The summer of 2018 has been noteworthy for the all-time heat records smashed around the world, from California to Sweden and Japan.
Why it matters: The heat is a sign of a warming world, scientists have said, with human-caused global warming raising the odds of heat waves as well as increasing their severity and duration.
This visualization (above) shows the high temperature records set from May 1 through July 31, as compiled by Berkeley Earth, a nonprofit group that monitors global temperatures. Axios plotted daily record highs, monthly record highs and all-time record highs.
- We did not include record lows because only daily record lows were made available. However, according to the National Centers for Environmental Information, warm temperature records have been significantly outpacing cold ones, including monthly and all-time cold records, worldwide so far this year. This was especially the case this summer.
By the numbers
Some of the records represented by the dots on the map include:
- Norway set a new national maximum temperature record when temperatures soared to 33.5°C, or 92.3°F, on July 17 in Bardufoss. Norway also set a new warm national minimum temperature when it dropped to only 25.2°C, or 77.4°F, on July 18.
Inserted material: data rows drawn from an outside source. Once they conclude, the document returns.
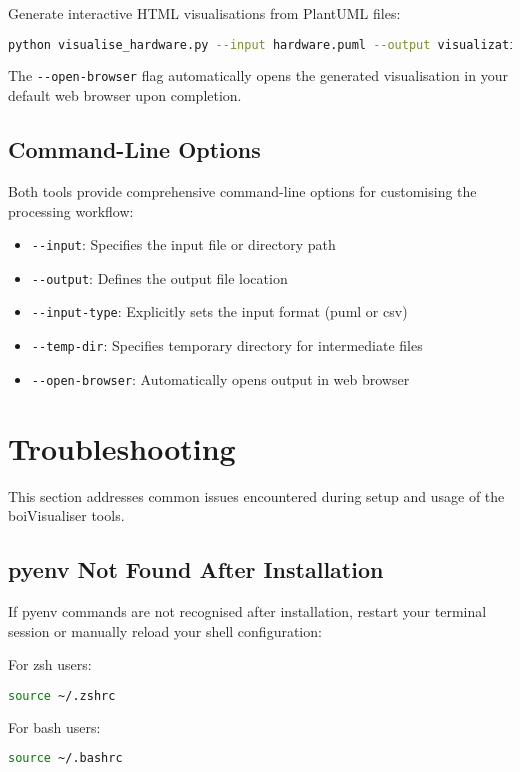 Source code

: \documentclass[11pt,a4paper]{article}
\begin{document}
Generate interactive HTML visualisations from PlantUML files:
\begin{lstlisting}[language=bash]
python visualise_hardware.py --input hardware.puml --output visualization.html --open-browser
\end{lstlisting}

The \texttt{-{-}open-browser} flag automatically opens the generated visualisation in your default web browser upon completion.

\subsection{Command-Line Options}

Both tools provide comprehensive command-line options for customising the processing workflow:

\begin{itemize}
\item \texttt{-{-}input}: Specifies the input file or directory path
\item \texttt{-{-}output}: Defines the output file location
\item \texttt{-{-}input-type}: Explicitly sets the input format (puml or csv)
\item \texttt{-{-}temp-dir}: Specifies temporary directory for intermediate files
\item \texttt{-{-}open-browser}: Automatically opens output in web browser
\end{itemize}

\section{Troubleshooting}

This section addresses common issues encountered during setup and usage of the boiVisualiser tools.

\subsection{pyenv Not Found After Installation}

If pyenv commands are not recognised after installation, restart your terminal session or manually reload your shell configuration:

For zsh users:
\begin{lstlisting}[language=bash]
source ~/.zshrc
\end{lstlisting}

For bash users:
\begin{lstlisting}[language=bash]
source ~/.bashrc
\end{lstlisting}
\end{document}
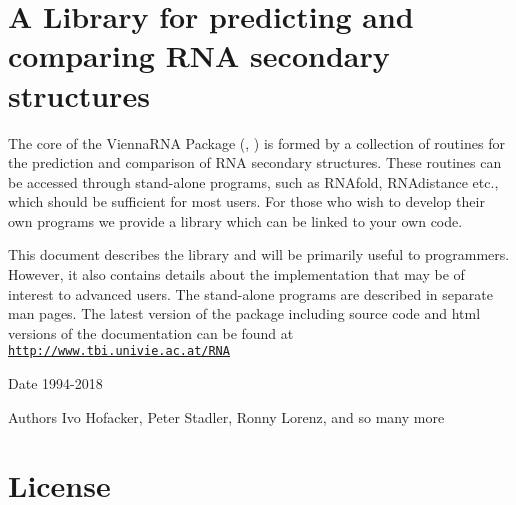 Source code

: \hypertarget{index_introduction}{}\section{A Library for predicting and comparing R\+N\+A secondary structures}\label{index_introduction}
The core of the Vienna\+R\+NA Package (\cite{lorenz:2011}, \cite{hofacker:1994}) is formed by a collection of routines for the prediction and comparison of R\+NA secondary structures. These routines can be accessed through stand-\/alone programs, such as {\ttfamily R\+N\+Afold}, {\ttfamily R\+N\+Adistance} etc., which should be sufficient for most users. For those who wish to develop their own programs we provide a library which can be linked to your own code.

This document describes the library and will be primarily useful to programmers. However, it also contains details about the implementation that may be of interest to advanced users. The stand-\/alone programs are described in separate man pages. The latest version of the package including source code and html versions of the documentation can be found at ~\newline
~\newline
 \href{http://www.tbi.univie.ac.at/RNA}{\tt http\+://www.\+tbi.\+univie.\+ac.\+at/\+R\+NA}

\begin{DoxyDate}{Date}
1994-\/2018 
\end{DoxyDate}
\begin{DoxyAuthor}{Authors}
Ivo Hofacker, Peter Stadler, Ronny Lorenz, and so many more
\end{DoxyAuthor}
\hypertarget{index_license}{}\section{License}\label{index_license}


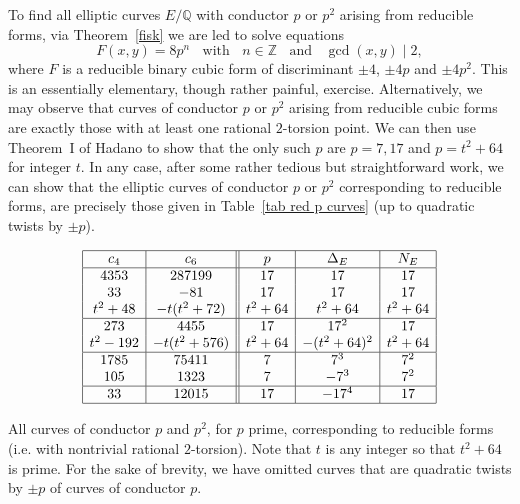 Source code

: To find all elliptic curves $E/\mathbb{Q}$ with conductor $p$ or $p^2$ arising from reducible forms, 
via Theorem~\ref{fisk} we are led to solve equations
\begin{equation} \label{loaf}
 F(x,y)=8 p^n \; \; \mbox{ with } \; \;  n \in \mathbb{Z} \; \; \mbox{ and } \; \; \gcd(x,y) \mid 2,
\end{equation}
where $F$ is a reducible binary cubic form of discriminant $\pm 4$, $\pm 4p$ and $\pm 4 p^2$. 
This is an essentially elementary, though rather painful, exercise. Alternatively, we may observe that curves of 
conductor $p$ or $p^2$ arising from reducible cubic forms are exactly those with at least one rational $2$-torsion 
point. We can then use Theorem~I of Hadano \cite{Had} to show that the only such $p$ are $p=7, 17$ and $p=t^2+64$ for 
integer $t$.
In any case, after some rather tedious but straightforward work, we can show that the elliptic curves  of conductor $p$ 
or $p^2$ corresponding to reducible forms, are precisely those given in Table~\ref{tab red p curves} (up to quadratic 
twists by $\pm p$). 

\begin{table}
$$
\begin{array}{|c|c||c|c|c|} \hline
  c_4 & c_6 & p & \Delta_E & N_E \\ \hline
 4353 & 287199 & 17 & 17 & 17 \\
 33 & -81 & 17 & 17 & 17 \\
 t^2+48 & -t (t^2+72) & t^2+64 & t^2+64 &  t^2+64 \\ \hline
  273 & 4455 & 17 & 17^2 & 17 \\
 t^2-192 &  -t(t^2+576) & t^2+64 & -(t^2+64)^2 &  t^2+64 \\
\hline
 1785 & 75411 & 7 & 7^3 & 7^2 \\
 105 & 1323 & 7 & -7^3 & 7^2 \\
 \hline
 33 & 12015 & 17 & -17^4 & 17 \\
\hline
\end{array}
$$
\caption{All curves of conductor $p$ and $p^2$, for $p$ prime,  corresponding to reducible forms (i.e. with nontrivial rational $2$-torsion). Note 
that $t$ is any integer so that $t^2+64$ is prime. For the sake of brevity, we have omitted curves that are quadratic 
twists by $\pm p$ of curves of conductor $p$. }\label{tab red p 
curves}
\end{table}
- Warmer-than-average temperatures engulfed much of Sweden during July 2018, with several locations setting new monthly temperature records.
- Montreal, Canada also set its all-time high temperature record, during a deadly Quebec heat wave in early July.
- California set its record for the warmest July on record, while Death Valley set a record for the hottest month ever recorded on Earth.
- Japan set a national temperature record of 106°F, or 41.1°C, in a heat wave that followed deadly floods.
- In the Middle East: Quriyat, Oman, likely set the world’s hottest low temperature ever recorded on June 28, when the it failed to drop below 109°F, or 42.8°C.